DIRECTIONS FOR THIS TASK:
Locate the word "step" in the data below, then copy every line that holds it.

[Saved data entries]
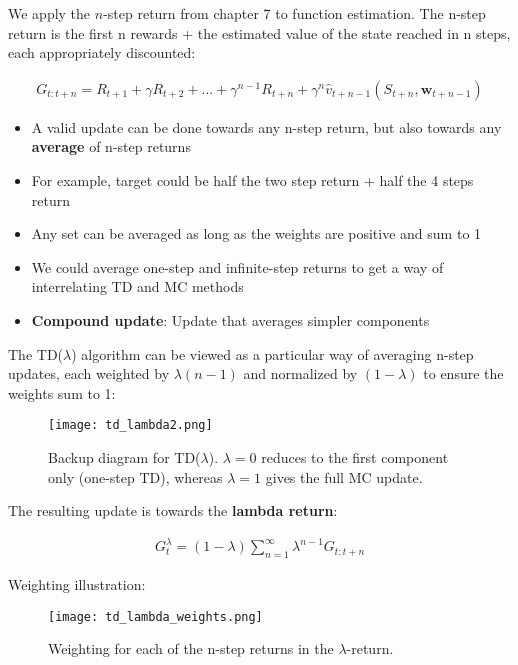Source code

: \documentclass[sutton_barto_notes.tex]{subfiles}
\begin{document}
 We apply the $n$-step return from chapter 7 to function estimation. The n-step return is the first n rewards + the estimated value of the state reached in n steps, each appropriately discounted: 

\begin{align}
G_{t:t+n} = R_{t+1} + \gamma R_{t+2} + ... + \gamma^{n-1} R_{t+n} + \gamma^n \hat{v}_{t+n-1}(S_{t+n}, \mathbf{w}_{t+n-1}) \label{eq:12.1}\tag{12.1}
\end{align}

\begin{itemize}
\item A valid update can be done towards any n-step return, but also towards any \textbf{average} of n-step returns 
\item For example, target could be half the two step return + half the 4 steps return 
\item Any set can be averaged as long as the weights are positive and sum to 1 
\item We could average one-step and infinite-step returns to get a way of interrelating TD and MC methods 
\item \textbf{Compound update}: Update that averages simpler components 
\end{itemize}

 The TD($\lambda$) algorithm can be viewed as a particular way of averaging n-step updates, each weighted by $\lambda{(n-1)}$ and normalized by $(1 - \lambda)$ to ensure the weights sum to 1: 

\begin{figure}[h!]
    \centering
     \texttt{[image: td\_lambda2.png]}
    \caption{ Backup diagram for TD($\lambda$). $\lambda = 0$ reduces to the first component only (one-step TD), whereas $\lambda = 1$ gives the full MC update. }
\end{figure}


 The resulting update is towards the \textbf{lambda return}: 

\begin{align}G_t^{\lambda} = (1 - \lambda) \sum_{n=1}^{\infty} \lambda^{n-1} G_{t:t+n} \label{eq:12.2}\tag{12.2}
\end{align}

\newpage
 Weighting illustration: 
\begin{figure}[h!]
    \centering
     \texttt{[image: td\_lambda\_weights.png]}
    \caption{ Weighting for each of the n-step returns in the $\lambda$-return. }
\end{figure}
\end{document}
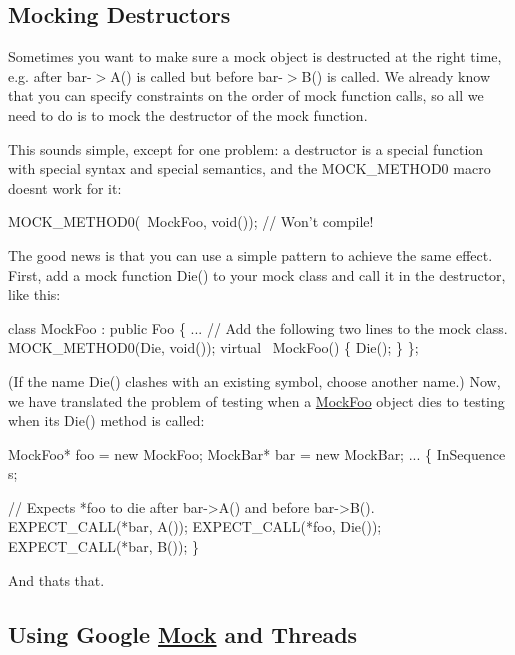 \subsection*{Mocking Destructors}

Sometimes you want to make sure a mock object is destructed at the right time, e.\+g. after {\ttfamily bar-\/$>$A()} is called but before {\ttfamily bar-\/$>$B()} is called. We already know that you can specify constraints on the order of mock function calls, so all we need to do is to mock the destructor of the mock function.

This sounds simple, except for one problem\+: a destructor is a special function with special syntax and special semantics, and the {\ttfamily M\+O\+C\+K\+\_\+\+M\+E\+T\+H\+O\+D0} macro doesn\textquotesingle{}t work for it\+:


\begin{DoxyCode}
MOCK\_METHOD0(~MockFoo, void());  // Won't compile!
\end{DoxyCode}


The good news is that you can use a simple pattern to achieve the same effect. First, add a mock function {\ttfamily Die()} to your mock class and call it in the destructor, like this\+:


\begin{DoxyCode}
class MockFoo : public Foo \{
  ...
  // Add the following two lines to the mock class.
  MOCK\_METHOD0(Die, void());
  virtual ~MockFoo() \{ Die(); \}
\};
\end{DoxyCode}


(If the name {\ttfamily Die()} clashes with an existing symbol, choose another name.) Now, we have translated the problem of testing when a {\ttfamily \hyperlink{class_mock_foo}{Mock\+Foo}} object dies to testing when its {\ttfamily Die()} method is called\+:


\begin{DoxyCode}
MockFoo* foo = new MockFoo;
MockBar* bar = new MockBar;
...
\{
  InSequence s;

  // Expects *foo to die after bar->A() and before bar->B().
  EXPECT\_CALL(*bar, A());
  EXPECT\_CALL(*foo, Die());
  EXPECT\_CALL(*bar, B());
\}
\end{DoxyCode}


And that\textquotesingle{}s that.

\subsection*{Using Google \hyperlink{class_mock}{Mock} and Threads}

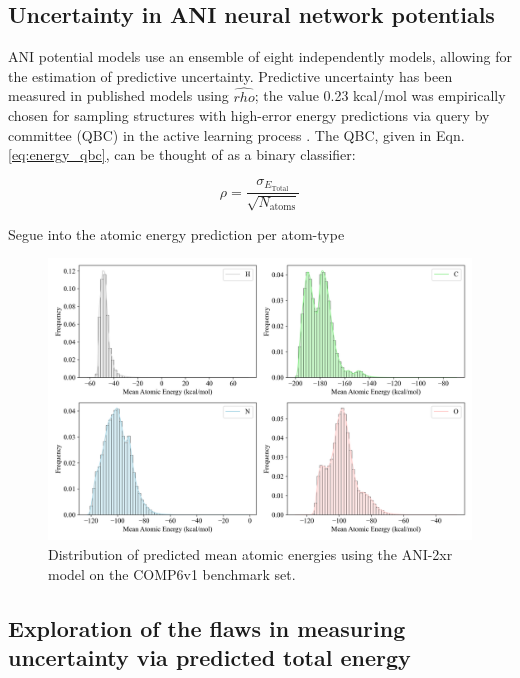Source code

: \subsection{Uncertainty in ANI neural network potentials}
\label{subsec:ANI_uncertainty}

ANI potential models use an ensemble of eight independently models, allowing for the estimation of predictive uncertainty.
Predictive uncertainty has been measured in published models using $\hat{rho}$; the value 0.23 kcal/mol was empirically chosen for sampling structures with high-error energy predictions via query by committee (QBC) in the active learning process \cite{ani-1x}.
The QBC, given in Eqn. \ref{eq:energy_qbc}, can be thought of as a binary classifier: 

\begin{equation}
\rho = \frac{\sigma_{E_{\text{Total}}}}{\sqrt{N_{\text{atoms}}}}
\label{eq:energy_qbc}
\end{equation}

Segue into the atomic energy prediction per atom-type 

\begin{figure}[H]
    \centering
    \includegraphics[width=1\linewidth]{Images/2xr_outputs/2xr_comp6v1_mean-ae-per-atomtype.png}
    \caption[Mean atomic energy prediction per-atom with ANI-2xr]{Distribution of predicted mean atomic energies using the ANI-2xr model on the COMP6v1 benchmark set.}
    \label{fig:2xr_comp6v1_mean-ae-per-atomtype}
\end{figure}

\subsection{Exploration of the flaws in measuring uncertainty via predicted total energy}
\label{subsec:flaws_in_qbc}

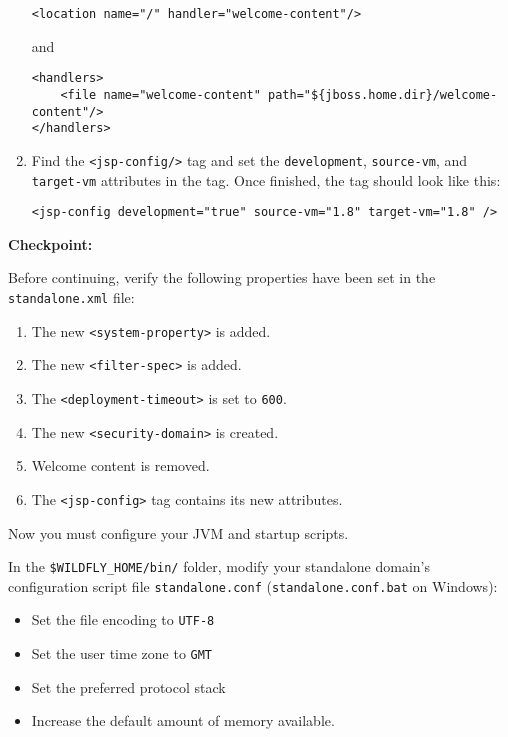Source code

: \begin{enumerate}
\begin{verbatim}
<location name="/" handler="welcome-content"/>
\end{verbatim}

  and

\begin{verbatim}
<handlers>
    <file name="welcome-content" path="${jboss.home.dir}/welcome-content"/>
</handlers>
\end{verbatim}
\item
  Find the \texttt{\textless{}jsp-config/\textgreater{}} tag and set the
  \texttt{development}, \texttt{source-vm}, and \texttt{target-vm}
  attributes in the tag. Once finished, the tag should look like this:

\begin{verbatim}
<jsp-config development="true" source-vm="1.8" target-vm="1.8" />
\end{verbatim}
\end{enumerate}

\textbf{Checkpoint:}

Before continuing, verify the following properties have been set in the
\texttt{standalone.xml} file:

\begin{enumerate}
\def\labelenumi{\arabic{enumi}.}
\item
  The new \texttt{\textless{}system-property\textgreater{}} is added.
\item
  The new \texttt{\textless{}filter-spec\textgreater{}} is added.
\item
  The \texttt{\textless{}deployment-timeout\textgreater{}} is set to
  \texttt{600}.
\item
  The new \texttt{\textless{}security-domain\textgreater{}} is created.
\item
  Welcome content is removed.
\item
  The \texttt{\textless{}jsp-config\textgreater{}} tag contains its new
  attributes.
\end{enumerate}

Now you must configure your JVM and startup scripts.

In the \texttt{\$WILDFLY\_HOME/bin/} folder, modify your standalone
domain's configuration script file \texttt{standalone.conf}
(\texttt{standalone.conf.bat} on Windows):

\begin{itemize}
\tightlist
\item
  Set the file encoding to \texttt{UTF-8}
\item
  Set the user time zone to \texttt{GMT}
\item
  Set the preferred protocol stack
\item
  Increase the default amount of memory available.
\end{itemize}

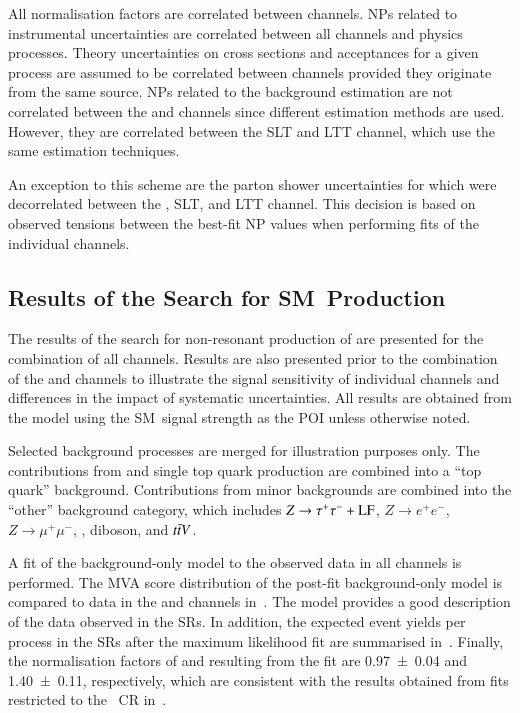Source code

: All normalisation factors are correlated between channels. NPs related to
instrumental uncertainties are correlated between all channels and physics
processes. Theory uncertainties on cross sections and acceptances for a given
process are assumed to be correlated between channels provided they originate
from the same source. NPs related to the \faketauhadvis background estimation
are not correlated between the \hadhad and \lephad channels since different
estimation methods are used. However, they are correlated between the \lephad
SLT and LTT channel, which use the same estimation techniques.

An exception to this scheme are the parton shower uncertainties for \ttbar which
were decorrelated between the \hadhad, \lephad SLT, and \lephad LTT
channel. This decision is based on observed tensions between the best-fit NP
values when performing fits of the individual channels.



\subsection{Results of the Search for SM~\HH Production}%
\label{sec:results_nonres}

The results of the search for non-resonant production of \HH are presented for
the combination of all channels. Results are also presented prior to the
combination of the \hadhad and \lephad channels to illustrate the signal
sensitivity of individual channels and differences in the impact of systematic
uncertainties. All results are obtained from the model using the SM~\HH signal
strength as the POI unless otherwise noted.

Selected background processes are merged for illustration purposes only. The
contributions from \ttbar and single top quark production are combined into a
``top quark'' background. Contributions from minor backgrounds are combined into
the ``other'' background category, which includes $Z \to \tau^{+} \tau^{-} + \text{LF}$,
$Z \to e^{+}e^{-}$, $Z \to \mu^{+}\mu^{-}$,
\Wjets, diboson, and $t\bar{t} V$.

A fit of the background-only model to the observed data in all channels is
performed. The MVA score distribution of the post-fit background-only model is
compared to data in the \hadhad and \lephad channels
in~. The model provides a good description of the
data observed in the SRs. In addition, the expected event yields per process in
the SRs after the maximum likelihood fit are summarised
in~. Finally, the normalisation factors of \ttbar
and \ZHF resulting from the fit are \num{0.97 +- 0.04} and \num{1.40 +- 0.11},
respectively, which are consistent with the results obtained from fits
restricted to the \ZHF~CR in~.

EXPECTED ANSWER:
 We apply the $n$-step return from chapter 7 to function estimation. The n-step return is the first n rewards + the estimated value of the state reached in n steps, each appropriately discounted: 
\item A valid update can be done towards any n-step return, but also towards any \textbf{average} of n-step returns 
\item For example, target could be half the two step return + half the 4 steps return 
\item We could average one-step and infinite-step returns to get a way of interrelating TD and MC methods 
 The TD($\lambda$) algorithm can be viewed as a particular way of averaging n-step updates, each weighted by $\lambda{(n-1)}$ and normalized by $(1 - \lambda)$ to ensure the weights sum to 1: 
    \caption{ Backup diagram for TD($\lambda$). $\lambda = 0$ reduces to the first component only (one-step TD), whereas $\lambda = 1$ gives the full MC update. }
    \caption{ Weighting for each of the n-step returns in the $\lambda$-return. }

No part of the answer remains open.